Historic baseball field in Daytona Beach, Florida, United States

The Jackie Robinson Ballpark (also known as Jackie Robinson Stadium or City Island Ball Park) is a historic baseball field in Daytona Beach, Florida, United States. It is located at 105 East Orange Avenue on City Island, in the Halifax River.

== Overview ==
The ballpark, originally known as City Island Ball Park, opened in 1914. It consisted of a baseball field and a set of wooden bleachers. The present day grandstand and press box were built in 1962. It is the home of the Daytona Tortugas and the Bethune–Cookman Wildcats. The Daytona Tortugas were founded in 1993. They have won six Florida State League championships, 1994, 2000, 2004, 2008, 2011, and 2013.

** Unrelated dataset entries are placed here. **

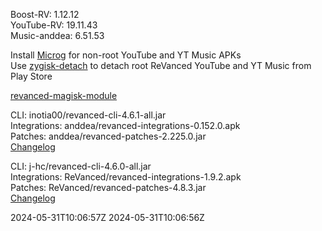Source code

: Boost-RV: 1.12.12  
YouTube-RV: 19.11.43  
Music-anddea: 6.51.53  

Install [Microg](https://github.com/ReVanced/GmsCore/releases) for non-root YouTube and YT Music APKs  
Use [zygisk-detach](https://github.com/j-hc/zygisk-detach) to detach root ReVanced YouTube and YT Music from Play Store  

[revanced-magisk-module](https://github.com/j-hc/revanced-magisk-module)
  
CLI: inotia00/revanced-cli-4.6.1-all.jar  
Integrations: anddea/revanced-integrations-0.152.0.apk  
Patches: anddea/revanced-patches-2.225.0.jar  
[Changelog](https://github.com/anddea/revanced-patches/releases/tag/v2.225.0)

CLI: j-hc/revanced-cli-4.6.0-all.jar  
Integrations: ReVanced/revanced-integrations-1.9.2.apk  
Patches: ReVanced/revanced-patches-4.8.3.jar  
[Changelog](https://github.com/ReVanced/revanced-patches/releases/tag/v4.8.3)  

2024-05-31T10:06:57Z
2024-05-31T10:06:56Z

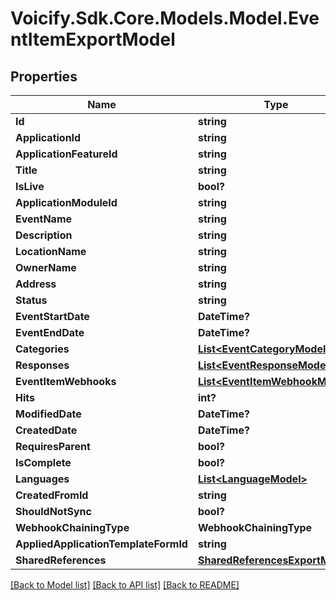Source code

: # Voicify.Sdk.Core.Models.Model.EventItemExportModel
## Properties

Name | Type | Description | Notes
------------ | ------------- | ------------- | -------------
**Id** | **string** |  | [optional] 
**ApplicationId** | **string** |  | [optional] 
**ApplicationFeatureId** | **string** |  | [optional] 
**Title** | **string** |  | [optional] 
**IsLive** | **bool?** |  | [optional] 
**ApplicationModuleId** | **string** |  | [optional] 
**EventName** | **string** |  | [optional] 
**Description** | **string** |  | [optional] 
**LocationName** | **string** |  | [optional] 
**OwnerName** | **string** |  | [optional] 
**Address** | **string** |  | [optional] 
**Status** | **string** |  | [optional] 
**EventStartDate** | **DateTime?** |  | [optional] 
**EventEndDate** | **DateTime?** |  | [optional] 
**Categories** | [**List&lt;EventCategoryModel&gt;**](EventCategoryModel.md) |  | [optional] 
**Responses** | [**List&lt;EventResponseModel&gt;**](EventResponseModel.md) |  | [optional] 
**EventItemWebhooks** | [**List&lt;EventItemWebhookModel&gt;**](EventItemWebhookModel.md) |  | [optional] 
**Hits** | **int?** |  | [optional] 
**ModifiedDate** | **DateTime?** |  | [optional] 
**CreatedDate** | **DateTime?** |  | [optional] 
**RequiresParent** | **bool?** |  | [optional] 
**IsComplete** | **bool?** |  | [optional] 
**Languages** | [**List&lt;LanguageModel&gt;**](LanguageModel.md) |  | [optional] 
**CreatedFromId** | **string** |  | [optional] 
**ShouldNotSync** | **bool?** |  | [optional] 
**WebhookChainingType** | **WebhookChainingType** |  | [optional] 
**AppliedApplicationTemplateFormId** | **string** |  | [optional] 
**SharedReferences** | [**SharedReferencesExportModel**](SharedReferencesExportModel.md) |  | [optional] 

[[Back to Model list]](../README.md#documentation-for-models) [[Back to API list]](../README.md#documentation-for-api-endpoints) [[Back to README]](../README.md)

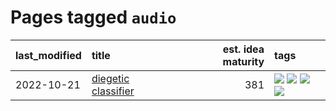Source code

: # Pages tagged `audio`

|last_modified|title|est. idea maturity|tags
|:---|:---|---:|:---|
|2022-10-21|[diegetic classifier](../diegetic-classifier.md)|381|[![](https://img.shields.io/badge/tag-audio-ad342b)](../tags/audio.md) [![](https://img.shields.io/badge/tag-classification-a3a5e9)](../tags/classification.md) [![](https://img.shields.io/badge/tag-experimental-9c3a4a)](../tags/experimental.md) [![](https://img.shields.io/badge/tag-text2audio-a682e)](../tags/text2audio.md)|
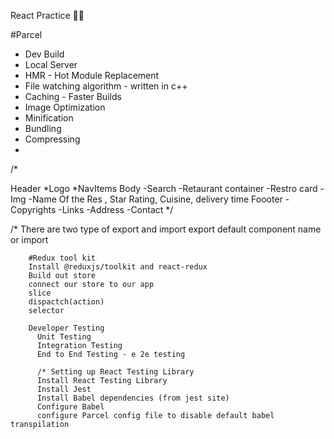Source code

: React Practice 🚀🚀

#Parcel
- Dev Build
- Local Server
- HMR - Hot Module Replacement
- File watching algorithm - written in c++
- Caching - Faster Builds
- Image Optimization
- Minification
- Bundling
- Compressing
- 


/*

 Header
  *Logo
  *NavItems
 Body
      -Search
      -Retaurant container
        -Restro card
          -Img
          -Name Of the Res , Star Rating, Cuisine, delivery time
 Foooter
    -Copyrights
    -Links
    -Address
    -Contact
*/

/* There are two type of export and import
        export default component name or 
        import 


        #Redux tool kit
        Install @reduxjs/toolkit and react-redux
        Build out store
        connect our store to our app
        slice
        dispactch(action)
        selector

        Developer Testing
          Unit Testing
          Integration Testing
          End to End Testing - e 2e testing

          /* Setting up React Testing Library
          Install React Testing Library
          Install Jest
          Install Babel dependencies (from jest site)
          Configure Babel 
          configure Parcel config file to disable default babel transpilation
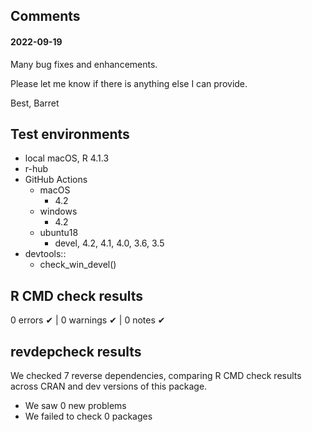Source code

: ## Comments

#### 2022-09-19

Many bug fixes and enhancements.

Please let me know if there is anything else I can provide.

Best,
Barret

## Test environments

* local macOS, R 4.1.3
* r-hub
* GitHub Actions
  * macOS
    * 4.2
  * windows
    * 4.2
  * ubuntu18
    * devel, 4.2, 4.1, 4.0, 3.6, 3.5
* devtools::
  * check_win_devel()

## R CMD check results

0 errors ✔ | 0 warnings ✔ | 0 notes ✔


## revdepcheck results

We checked 7 reverse dependencies, comparing R CMD check results across CRAN and dev versions of this package.

 * We saw 0 new problems
 * We failed to check 0 packages
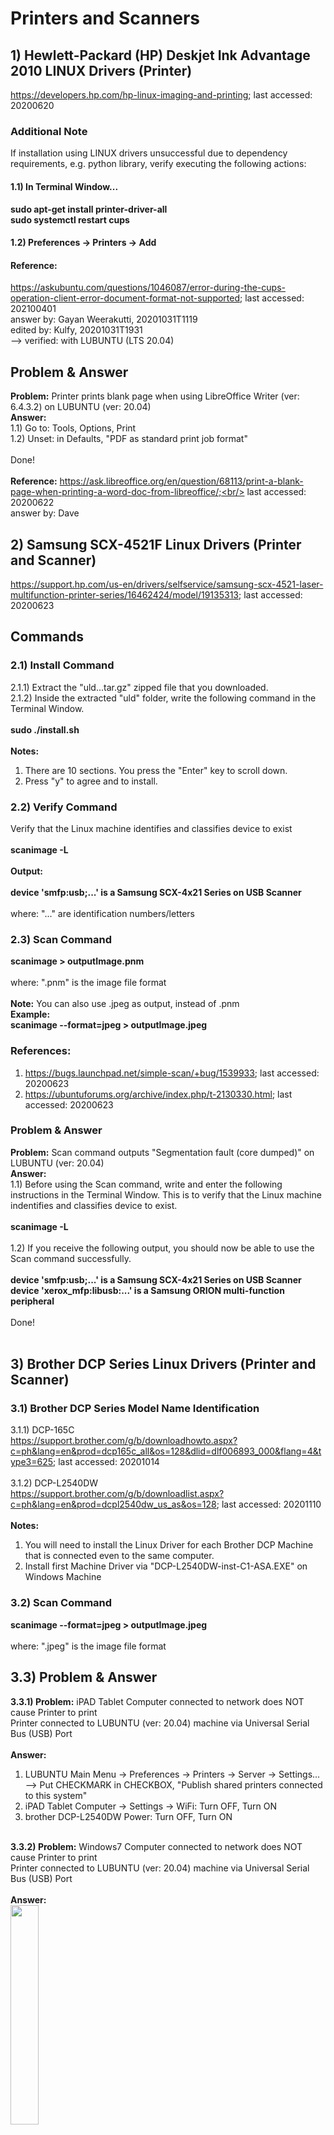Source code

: # Printers and Scanners
## 1) Hewlett-Packard (HP) Deskjet Ink Advantage 2010 LINUX Drivers (Printer)
https://developers.hp.com/hp-linux-imaging-and-printing; last accessed: 20200620

### Additional Note
If installation using LINUX drivers unsuccessful due to dependency requirements, e.g. python library, verify executing the following actions:<br/>
#### 1.1) In Terminal Window... <br/>
<b>sudo apt-get install printer-driver-all</b><br/>
<b>sudo systemctl restart cups</b>

#### 1.2) Preferences -> Printers -> Add<br/>

#### Reference:
https://askubuntu.com/questions/1046087/error-during-the-cups-operation-client-error-document-format-not-supported;
last accessed: 202100401<br/>
answer by: Gayan Weerakutti, 20201031T1119<br/>
edited by: Kulfy, 20201031T1931<br/>
--> verified: with LUBUNTU (LTS 20.04)<br/>

## Problem & Answer
<b>Problem:</b> Printer prints blank page when using LibreOffice Writer (ver: 6.4.3.2) on LUBUNTU (ver: 20.04)<br/>
<b>Answer:</b><br/>
1.1) Go to: Tools, Options, Print<br/>
1.2) Unset: in Defaults, "PDF as standard print job format"<br/>
<br/>
Done!<br/>
<br/>
<b>Reference:</b> https://ask.libreoffice.org/en/question/68113/print-a-blank-page-when-printing-a-word-doc-from-libreoffice/;<br/>
last accessed: 20200622<br/>
answer by: Dave

## 2) Samsung SCX-4521F Linux Drivers (Printer and Scanner)
https://support.hp.com/us-en/drivers/selfservice/samsung-scx-4521-laser-multifunction-printer-series/16462424/model/19135313; last accessed: 20200623

## Commands
### 2.1) Install Command<br/>
2.1.1) Extract the "uld...tar.gz" zipped file that you downloaded.<br/>
2.1.2) Inside the extracted "uld" folder, write the following command in the Terminal Window.<br/>
<br/>
<b>sudo ./install.sh</b><br/>
<br/>
<b>Notes:</b><br/>
1) There are 10 sections. You press the "Enter" key to scroll down.<br/>
2) Press "y" to agree and to install.<br/>
### 2.2) Verify Command
Verify that the Linux machine identifies and classifies device to exist<br/>
<br/>
<b>scanimage -L</b>
<br/>
<br/>
<b>Output:</b><br/>
<br/>
<b>device 'smfp:usb;...' is a Samsung SCX-4x21 Series on USB Scanner</b><br/>
<br/>
where: "..." are identification numbers/letters<br/>

### 2.3) Scan Command<br/>
<b>scanimage > outputImage.pnm</b><br/>
<br/>
where: ".pnm" is the image file format<br/>
<br/>
<b>Note:</b> You can also use .jpeg as output, instead of .pnm<br/>
<b>Example:</b><br/>
<b>scanimage --format=jpeg > outputImage.jpeg</b>

### References:
1) https://bugs.launchpad.net/simple-scan/+bug/1539933; last accessed: 20200623<br/>
2) https://ubuntuforums.org/archive/index.php/t-2130330.html; last accessed: 20200623

### Problem & Answer
<b>Problem:</b> Scan command outputs "Segmentation fault (core dumped)" on LUBUNTU (ver: 20.04)<br/>
<b>Answer:</b><br/>
1.1) Before using the Scan command, write and enter the following instructions in the Terminal Window. This is to verify that the Linux machine indentifies and classifies device to exist.<br/>
<br/>
<b>scanimage -L</b>
<br/>
<br/>
1.2) If you receive the following output, you should now be able to use the Scan command successfully.<br/>
<br/>
<b>device 'smfp:usb;...' is a Samsung SCX-4x21 Series on USB Scanner</b><br/>
<b>device 'xerox_mfp:libusb:...' is a Samsung ORION multi-function peripheral</b><br/>
<br/>
Done!<br/>
<br/>

## 3) Brother DCP Series Linux Drivers (Printer and Scanner)
### 3.1) Brother DCP Series Model Name Identification
3.1.1) DCP-165C<br/>
https://support.brother.com/g/b/downloadhowto.aspx?c=ph&lang=en&prod=dcp165c_all&os=128&dlid=dlf006893_000&flang=4&type3=625; last accessed: 20201014<br/>
<br/>
3.1.2) DCP-L2540DW<br/>
https://support.brother.com/g/b/downloadlist.aspx?c=ph&lang=en&prod=dcpl2540dw_us_as&os=128; last accessed: 20201110<br/>
<br/>
<b>Notes:</b><br/>
1) You will need to install the Linux Driver for each Brother DCP Machine that is connected even to the same computer.
2) Install first Machine Driver via "DCP-L2540DW-inst-C1-ASA.EXE" on Windows Machine

### 3.2) Scan Command<br/>
<b>scanimage --format=jpeg > outputImage.jpeg</b><br/>
<br/>
where: ".jpeg" is the image file format

## 3.3) Problem & Answer
<b>3.3.1) Problem:</b> iPAD Tablet Computer connected to network does NOT cause Printer to print<br/>
Printer connected to LUBUNTU (ver: 20.04) machine via Universal Serial Bus (USB) Port<br/>
<br/>
<b>Answer:</b><br/>
1) LUBUNTU Main Menu -> Preferences -> Printers -> Server -> Settings...<br/>
--> Put CHECKMARK in CHECKBOX, "Publish shared printers connected to this system"<br/>
2) iPAD Tablet Computer -> Settings -> WiFi: Turn OFF, Turn ON<br/>
3) brother DCP-L2540DW Power: Turn OFF, Turn ON<br/>
<br/>
<b>3.3.2) Problem:</b> Windows7 Computer connected to network does NOT cause Printer to print<br/>
Printer connected to LUBUNTU (ver: 20.04) machine via Universal Serial Bus (USB) Port<br/>
<br/>
<b>Answer:</b><br/>
<img src="https://github.com/usbong/KMS/blob/master/Notes/res/noteSambaPrintServerWindows7PCToLUBUNTU20Dot04LTSPCSharedNetworkV20220309T1102.jpg" width="30%"><br/>
1) Enter the following COMMAND in LUBUNTU's Terminal Window:<br/>
<b>sudo apt install samba</b><br/>
<br/>
--> If installation FAILS due to dependencies, enter:<br/> 
<b>sudo apt-get install aptitude</b><br/>
<b>sudo aptitude install samba</b><br/>
<br/>
2) edit <b>/etc/samba/smb.conf</b><br/>
<br/>
--> In the [printers] section, CHANGE the following to "yes":<br/>
<b>browsable = yes</b><br/>
<b>guest ok = yes</b><br/>
<br/>
3) Enter the following COMMANDs in LUBUNTU's Terminal Window:<br/>
<b>sudo systemctl restart smbd.service</b><br/>
<b>sudo systemctl restart nmbd.service</b><br/>

### References
3.3.1.R.1) https://ubuntu.com/server/docs/samba-print-server; last accessed: 20220309<br/>
3.3.1.R.2) https://support.brother.com/g/b/downloadtop.aspx?c=ph&lang=en&prod=dcpl2540dw_us_as; last accessed: 20220309<br/>

<b>3.3.2) Problem:</b> Windows 7 machine cannot add shared network Printer by Linux Ubuntu machine (LUBUNTU 20.04)<br/>

<b>Answer Part1:</b><br/>
Part1.1) In LUBUNTU machine, add printer connected via <b>USB</b>;

<img src="https://github.com/usbong/ITAMS/blob/main/Notes/MachineDrivers/res/usbongKMS-SharedPrintersByLinuxToWindowsCroppedV20230422T1142.jpg" width="80%">


Part1.2) In Windows 7 machine, add shared printer by LUBUNTU machine on the <b>local network</b> ;

<img src="https://github.com/usbong/ITAMS/blob/main/Notes/MachineDrivers/res/windowsAddPrinterSharedByLinuxUbuntuV20230422T1146.png" width="80%">


<b>Answer Part2:</b><br/>

<img src="https://github.com/usbong/ITAMS/blob/main/Notes/MachineDrivers/res/linuxCupsWebAddressWindowsAddPrinterSharedByLinuxUbuntuV20230422T1211.png" width="80%">

Part2.1) In Windows 7 machine's web browser, enter "<b>http://192.168.1.110:631/printers</b>" as web address

<img src="https://github.com/usbong/ITAMS/blob/main/Notes/MachineDrivers/res/linuxCupsWebAddressPart2WindowsAddPrinterSharedByLinuxUbuntuV20230422T1211.png" width="80%">

Part2.2) Identify the shared networked printer's address;<br/> 
Example: "<b>http://192.168.1.110:631/printers/DCP-L2540DW-series</b>"

<img src="https://github.com/usbong/ITAMS/blob/main/Notes/MachineDrivers/res/linuxCupsWebAddressPart3WindowsAddPrinterSharedByLinuxUbuntuV20230422T1211.png" width="80%">

Part2.3) In Windows 7 machine, add printer device; Enter the printer's address

### References

3.3.2.R.1) https://askubuntu.com/questions/641/how-do-i-set-up-printer-sharing-with-a-windows-7-machine-in-ubuntu; last accessed: 20230422
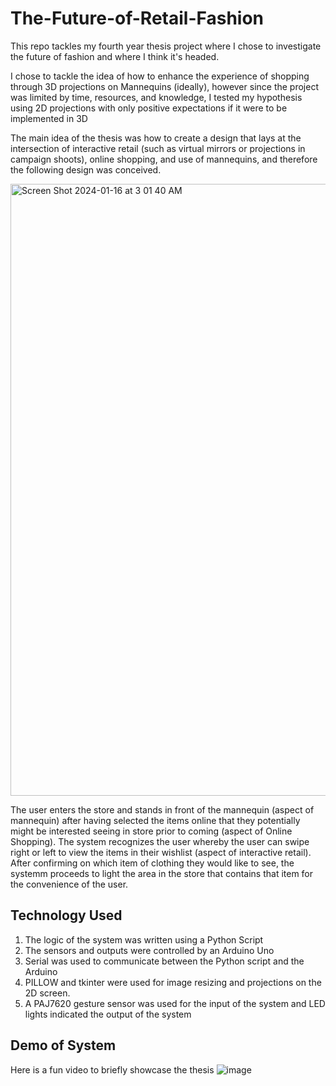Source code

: # The-Future-of-Retail-Fashion
This repo tackles my fourth year thesis project where I chose to investigate the future of fashion and where I think it's headed.

I chose to tackle the idea of how to enhance the experience of shopping through 3D projections on Mannequins (ideally), however since the project was limited by time, resources, and knowledge, I tested my hypothesis using 2D projections with only positive expectations if it were to be implemented in 3D

The main idea of the thesis was how to create a design that lays at the intersection of interactive retail (such as virtual mirrors or projections in campaign shoots), online shopping, and use of mannequins, and therefore the following design was conceived. 


<img width="979" alt="Screen Shot 2024-01-16 at 3 01 40 AM" src="https://github.com/hwahdan99/The-Future-of-Retail-Fashion/assets/148628150/c59afd06-2c61-43d0-835c-95a74be8c544">

The user enters the store and stands in front of the mannequin (aspect of mannequin) after having selected the items online that they potentially might be interested seeing in store prior to coming (aspect of Online Shopping). The system recognizes the user whereby the user can swipe right or left to view the items in their wishlist (aspect of interactive retail). After confirming on which item of clothing they would like to see, the systemm proceeds to light the area in the store that contains that item for the convenience of the user.

## Technology Used
1. The logic of the system was written using a Python Script
2. The sensors and outputs were controlled by an Arduino Uno
3. Serial was used to communicate between the Python script and the Arduino
4. PILLOW and tkinter were used for image resizing and projections on the 2D screen.
5. A PAJ7620 gesture sensor was used for the input of the system and LED lights indicated the output of the system


## Demo of System
Here is a fun video to briefly showcase the thesis
![image](https://github.com/hwahdan99/The-Future-of-Retail-Fashion/assets/148628150/cce3f9e6-8dc7-4bd5-97fe-68df383132c1)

The Bethune–Cookman Wildcats have also achieved recent success, including six consecutive Mid-Eastern Athletic Conference (MEAC) baseball championships from 1999 to 2004, and seven more in 2006–2012.

== History ==
===Baseball===
Daytona Beach and the stadium were the first Florida city to allow Jackie Robinson to play during the 1946 season's spring training. Robinson had been signed to play for the Triple-A Montreal Royals who held spring training in Florida with Brooklyn Dodgers. Both Jacksonville and Sanford locked their stadiums to the Royals and forced the cancellation of scheduled exhibition games due to local ordinances which prohibited "mixed" athletics.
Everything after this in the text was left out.